I need a few suggestions please

(163 Posts)
oldgoose Tue 15-Nov-16 14:17:10

I am very close to my daughter in all ways. She lives around the corner with hubby and 3 children and we speak to or see each other every single day. We share such a lot, we have the same sense of humour, we enjoy the same books, we are on the same wavelength.
I retired earlier this year and my daughter got herself a job at the after-school club at the school he youngest child goes to. We both agreed it was a good move for both of us. She would have a bit of income of her own, she could try to take a teaching diploma, which she abandoned when pregnant with child number one. It was agreed that I would fetch the children from school and then take them back home where we would until my son-in-law arrived home to give them a meal and get them ready for bed. I leave my house at 3pm and am usually home by 5pm. My daughter said at the start that she would give me a little petrol money as I collect the children in the car and having retired, any little money helps. However she has been doing the job for over 6 months now and I havn't been given or offered any money. Do I have the right to feel a bit miffed.?
I love my Grandchildren to the moon and back and babysit quite often and have them for sleepovers. There isn't anyone else she can really ask, so I am happy to help out when I can.
I do want to ask what has happened to our arrangement, but firstly I don't know how to say it, and secondly, does anyone think I am being mercenary for asking?
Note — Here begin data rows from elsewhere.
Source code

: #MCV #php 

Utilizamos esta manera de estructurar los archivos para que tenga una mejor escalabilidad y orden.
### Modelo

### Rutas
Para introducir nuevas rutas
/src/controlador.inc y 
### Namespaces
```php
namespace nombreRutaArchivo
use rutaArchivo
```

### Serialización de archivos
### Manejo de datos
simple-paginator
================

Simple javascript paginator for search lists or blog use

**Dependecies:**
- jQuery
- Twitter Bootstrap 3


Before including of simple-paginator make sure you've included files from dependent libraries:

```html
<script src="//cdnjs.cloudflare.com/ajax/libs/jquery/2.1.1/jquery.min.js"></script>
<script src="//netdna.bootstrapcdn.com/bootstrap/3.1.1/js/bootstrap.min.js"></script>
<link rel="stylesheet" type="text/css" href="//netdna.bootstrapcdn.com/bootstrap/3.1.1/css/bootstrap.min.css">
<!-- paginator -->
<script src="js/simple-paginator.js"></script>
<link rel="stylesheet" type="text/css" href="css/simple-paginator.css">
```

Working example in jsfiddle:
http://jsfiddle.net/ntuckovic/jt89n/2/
Valerie1949 Wed 16-Nov-16 13:37:23

I think that you are so lucky to live close to your daughter and her family, to be so involved with them, and to have such an important role in their lives. That is what families are for; if it isn't a financial burden why think about money? In this materialistic society many don't realise that your time is the biggest gift you can give. If money is a real problem for you then it is better to be assertive and upfront by saying how much you love helping out like this but could do with the occasional help with the fuel. It works best as a passing remark rather than as a complaint. Your daughter may be totally unaware that there is a problem, after all you are her mum and we are used to good mums looking after us!

Wobblybits Wed 16-Nov-16 13:34:57

Jane, like you we will be doing a 500 mile round trip on Friday to babysit for one night, all down to children in need as our S&DIL have to work into the small hours. We will return on Sunday morning. Never think of asking for petrol money.

janeainsworth Wed 16-Nov-16 13:30:54

gilly I was really thinking of it the other way round.
If someone asks me something directly, I'm happy to consider whatever it is and say yes or no accordingly.
However if someone drops veiled hints or mentions something in a roundabout way, the most likely result is that I haven't a clue what they really mean because I'm a bit dim and either ignore it or assume that if they want something they would ask me properly

hopeful1 Wed 16-Nov-16 13:29:51

im68now is not real/nice! I ferry/look after my GC loads for no fee... but my daughter often treats me to home made cakes, (my cooking is a disgrace,) help with various odd jobs etc so even tho money is never given I feel blessed for payments in kind. It suits us anyway so neither feels taken for granted.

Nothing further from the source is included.